(Data records)
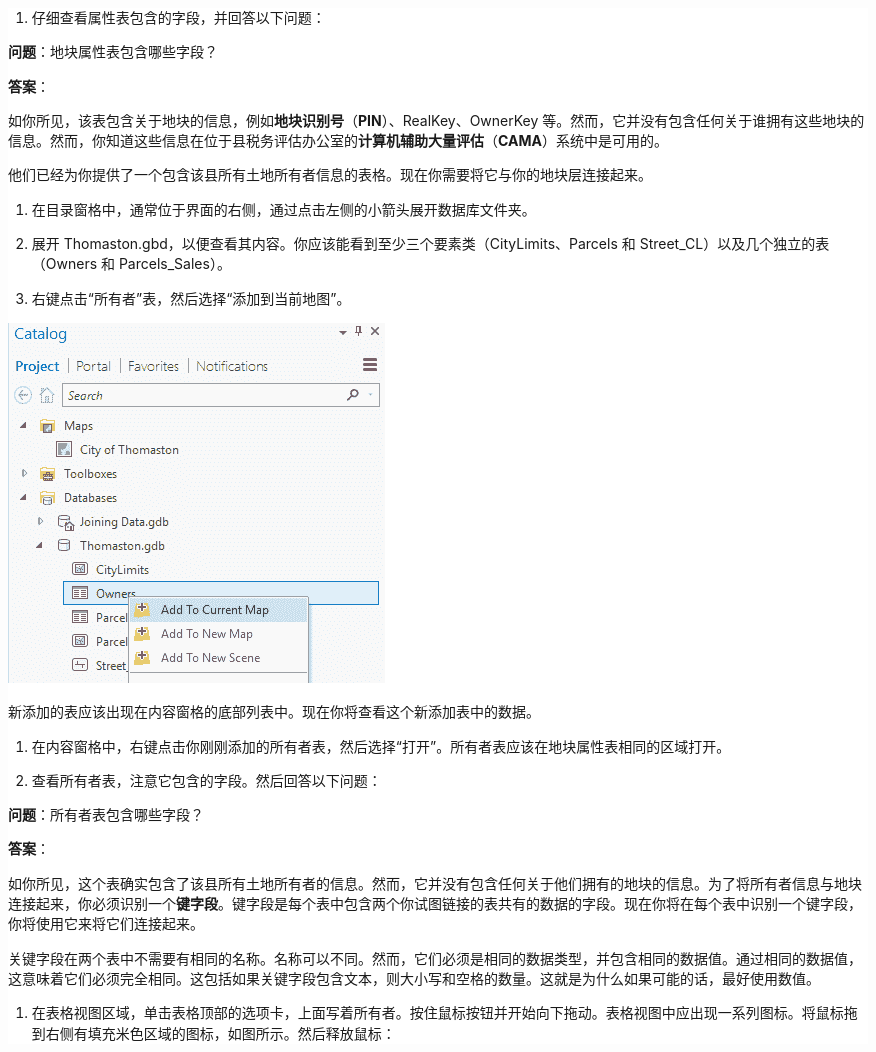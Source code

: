 1.  仔细查看属性表包含的字段，并回答以下问题：

**问题**：地块属性表包含哪些字段？

**答案**：

如你所见，该表包含关于地块的信息，例如**地块识别号**（**PIN**）、RealKey、OwnerKey 等。然而，它并没有包含任何关于谁拥有这些地块的信息。然而，你知道这些信息在位于县税务评估办公室的**计算机辅助大量评估**（**CAMA**）系统中是可用的。

他们已经为你提供了一个包含该县所有土地所有者信息的表格。现在你需要将它与你的地块层连接起来。

1.  在目录窗格中，通常位于界面的右侧，通过点击左侧的小箭头展开数据库文件夹。

1.  展开 Thomaston.gbd，以便查看其内容。你应该能看到至少三个要素类（CityLimits、Parcels 和 Street_CL）以及几个独立的表（Owners 和 Parcels_Sales）。

1.  右键点击“所有者”表，然后选择“添加到当前地图”。

![图片](img/3740f774-d297-4758-b4dc-91d0a4a39cbc.png)

新添加的表应该出现在内容窗格的底部列表中。现在你将查看这个新添加表中的数据。

1.  在内容窗格中，右键点击你刚刚添加的所有者表，然后选择“打开”。所有者表应该在地块属性表相同的区域打开。

1.  查看所有者表，注意它包含的字段。然后回答以下问题：

**问题**：所有者表包含哪些字段？

**答案**：

如你所见，这个表确实包含了该县所有土地所有者的信息。然而，它并没有包含任何关于他们拥有的地块的信息。为了将所有者信息与地块连接起来，你必须识别一个**键字段**。键字段是每个表中包含两个你试图链接的表共有的数据的字段。现在你将在每个表中识别一个键字段，你将使用它来将它们连接起来。

关键字段在两个表中不需要有相同的名称。名称可以不同。然而，它们必须是相同的数据类型，并包含相同的数据值。通过相同的数据值，这意味着它们必须完全相同。这包括如果关键字段包含文本，则大小写和空格的数量。这就是为什么如果可能的话，最好使用数值。

1.  在表格视图区域，单击表格顶部的选项卡，上面写着所有者。按住鼠标按钮并开始向下拖动。表格视图中应出现一系列图标。将鼠标拖到右侧有填充米色区域的图标，如图所示。然后释放鼠标：
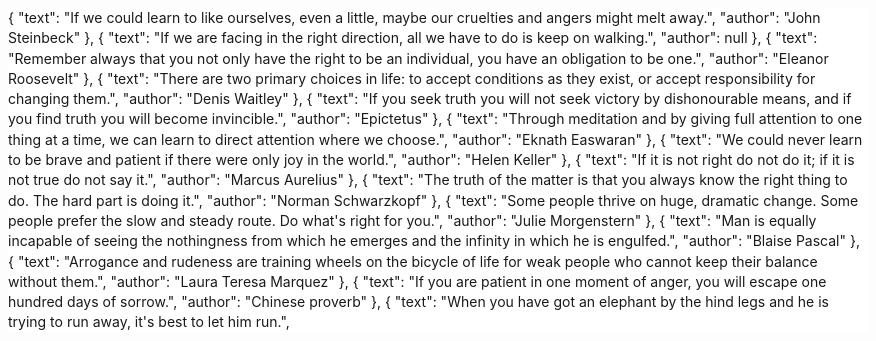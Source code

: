   {
    "text": "If we could learn to like ourselves, even a little, maybe our cruelties and angers might melt away.",
    "author": "John Steinbeck"
  },
  {
    "text": "If we are facing in the right direction, all we have to do is keep on walking.",
    "author": null
  },
  {
    "text": "Remember always that you not only have the right to be an individual, you have an obligation to be one.",
    "author": "Eleanor Roosevelt"
  },
  {
    "text": "There are two primary choices in life: to accept conditions as they exist, or accept responsibility for changing them.",
    "author": "Denis Waitley"
  },
  {
    "text": "If you seek truth you will not seek victory by dishonourable means, and if you find truth you will become invincible.",
    "author": "Epictetus"
  },
  {
    "text": "Through meditation and by giving full attention to one thing at a time, we can learn to direct attention where we choose.",
    "author": "Eknath Easwaran"
  },
  {
    "text": "We could never learn to be brave and patient if there were only joy in the world.",
    "author": "Helen Keller"
  },
  {
    "text": "If it is not right do not do it; if it is not true do not say it.",
    "author": "Marcus Aurelius"
  },
  {
    "text": "The truth of the matter is that you always know the right thing to do. The hard part is doing it.",
    "author": "Norman Schwarzkopf"
  },
  {
    "text": "Some people thrive on huge, dramatic change. Some people prefer the slow and steady route. Do what's right for you.",
    "author": "Julie Morgenstern"
  },
  {
    "text": "Man is equally incapable of seeing the nothingness from which he emerges and the infinity in which he is engulfed.",
    "author": "Blaise Pascal"
  },
  {
    "text": "Arrogance and rudeness are training wheels on the bicycle of life for weak people who cannot keep their balance without them.",
    "author": "Laura Teresa Marquez"
  },
  {
    "text": "If you are patient in one moment of anger, you will escape one hundred days of sorrow.",
    "author": "Chinese proverb"
  },
  {
    "text": "When you have got an elephant by the hind legs and he is trying to run away, it's best to let him run.",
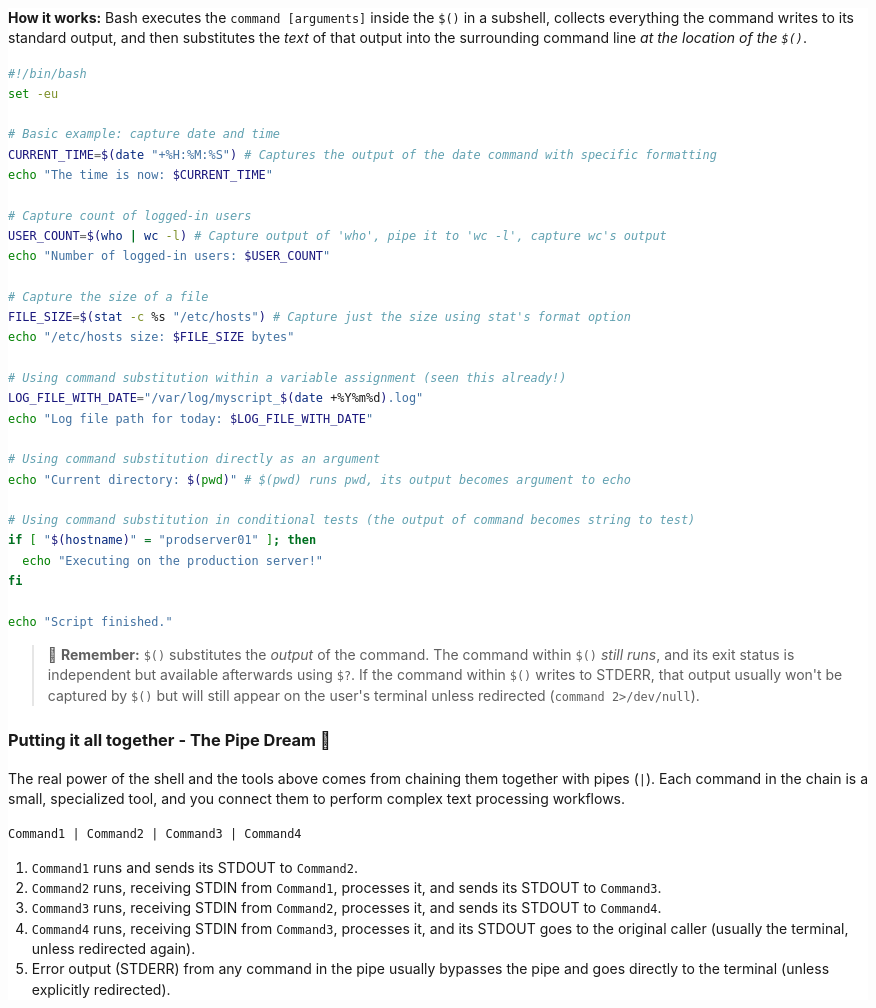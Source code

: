 **How it works:** Bash executes the `command [arguments]` inside the `$()` in a subshell, collects everything the command writes to its standard output, and then substitutes the *text* of that output into the surrounding command line *at the location of the `$()`*.

```bash
#!/bin/bash
set -eu

# Basic example: capture date and time
CURRENT_TIME=$(date "+%H:%M:%S") # Captures the output of the date command with specific formatting
echo "The time is now: $CURRENT_TIME"

# Capture count of logged-in users
USER_COUNT=$(who | wc -l) # Capture output of 'who', pipe it to 'wc -l', capture wc's output
echo "Number of logged-in users: $USER_COUNT"

# Capture the size of a file
FILE_SIZE=$(stat -c %s "/etc/hosts") # Capture just the size using stat's format option
echo "/etc/hosts size: $FILE_SIZE bytes"

# Using command substitution within a variable assignment (seen this already!)
LOG_FILE_WITH_DATE="/var/log/myscript_$(date +%Y%m%d).log"
echo "Log file path for today: $LOG_FILE_WITH_DATE"

# Using command substitution directly as an argument
echo "Current directory: $(pwd)" # $(pwd) runs pwd, its output becomes argument to echo

# Using command substitution in conditional tests (the output of command becomes string to test)
if [ "$(hostname)" = "prodserver01" ]; then
  echo "Executing on the production server!"
fi

echo "Script finished."
```
> 🧠 **Remember:** `$()` substitutes the *output* of the command. The command within `$()` *still runs*, and its exit status is independent but available afterwards using `$?`. If the command within `$()` writes to STDERR, that output usually won't be captured by `$()` but will still appear on the user's terminal unless redirected (`command 2>/dev/null`).

### Putting it all together - The Pipe Dream 🔄

The real power of the shell and the tools above comes from chaining them together with pipes (`|`). Each command in the chain is a small, specialized tool, and you connect them to perform complex text processing workflows.

`Command1 | Command2 | Command3 | Command4`

1.  `Command1` runs and sends its STDOUT to `Command2`.
2.  `Command2` runs, receiving STDIN from `Command1`, processes it, and sends its STDOUT to `Command3`.
3.  `Command3` runs, receiving STDIN from `Command2`, processes it, and sends its STDOUT to `Command4`.
4.  `Command4` runs, receiving STDIN from `Command3`, processes it, and its STDOUT goes to the original caller (usually the terminal, unless redirected again).
5.  Error output (STDERR) from any command in the pipe usually bypasses the pipe and goes directly to the terminal (unless explicitly redirected).
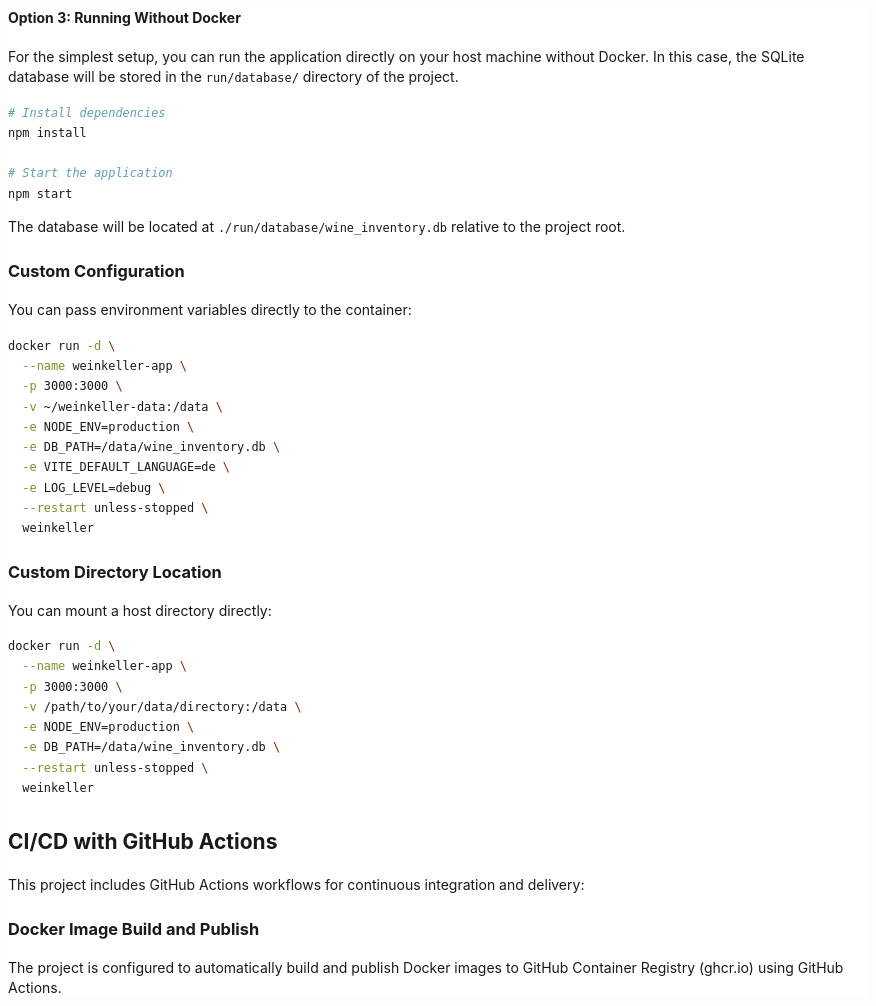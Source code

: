 #### Option 3: Running Without Docker

For the simplest setup, you can run the application directly on your host machine without Docker. In this case, the SQLite database will be stored in the `run/database/` directory of the project.

```bash
# Install dependencies
npm install

# Start the application
npm start
```

The database will be located at `./run/database/wine_inventory.db` relative to the project root.

### Custom Configuration

You can pass environment variables directly to the container:

```bash
docker run -d \
  --name weinkeller-app \
  -p 3000:3000 \
  -v ~/weinkeller-data:/data \
  -e NODE_ENV=production \
  -e DB_PATH=/data/wine_inventory.db \
  -e VITE_DEFAULT_LANGUAGE=de \
  -e LOG_LEVEL=debug \
  --restart unless-stopped \
  weinkeller
```

### Custom Directory Location

You can mount a host directory directly:

```bash
docker run -d \
  --name weinkeller-app \
  -p 3000:3000 \
  -v /path/to/your/data/directory:/data \
  -e NODE_ENV=production \
  -e DB_PATH=/data/wine_inventory.db \
  --restart unless-stopped \
  weinkeller
```

## CI/CD with GitHub Actions

This project includes GitHub Actions workflows for continuous integration and delivery:

### Docker Image Build and Publish

The project is configured to automatically build and publish Docker images to GitHub Container Registry (ghcr.io) using GitHub Actions.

_PROBLEM STATEMENT_. From the entries above, copy every line where the word "usually" shows up.

_ANSWER FOR THE TASK_.
> 🧠 **Remember:** `$()` substitutes the *output* of the command. The command within `$()` *still runs*, and its exit status is independent but available afterwards using `$?`. If the command within `$()` writes to STDERR, that output usually won't be captured by `$()` but will still appear on the user's terminal unless redirected (`command 2>/dev/null`).
4.  `Command4` runs, receiving STDIN from `Command3`, processes it, and its STDOUT goes to the original caller (usually the terminal, unless redirected again).
5.  Error output (STDERR) from any command in the pipe usually bypasses the pipe and goes directly to the terminal (unless explicitly redirected).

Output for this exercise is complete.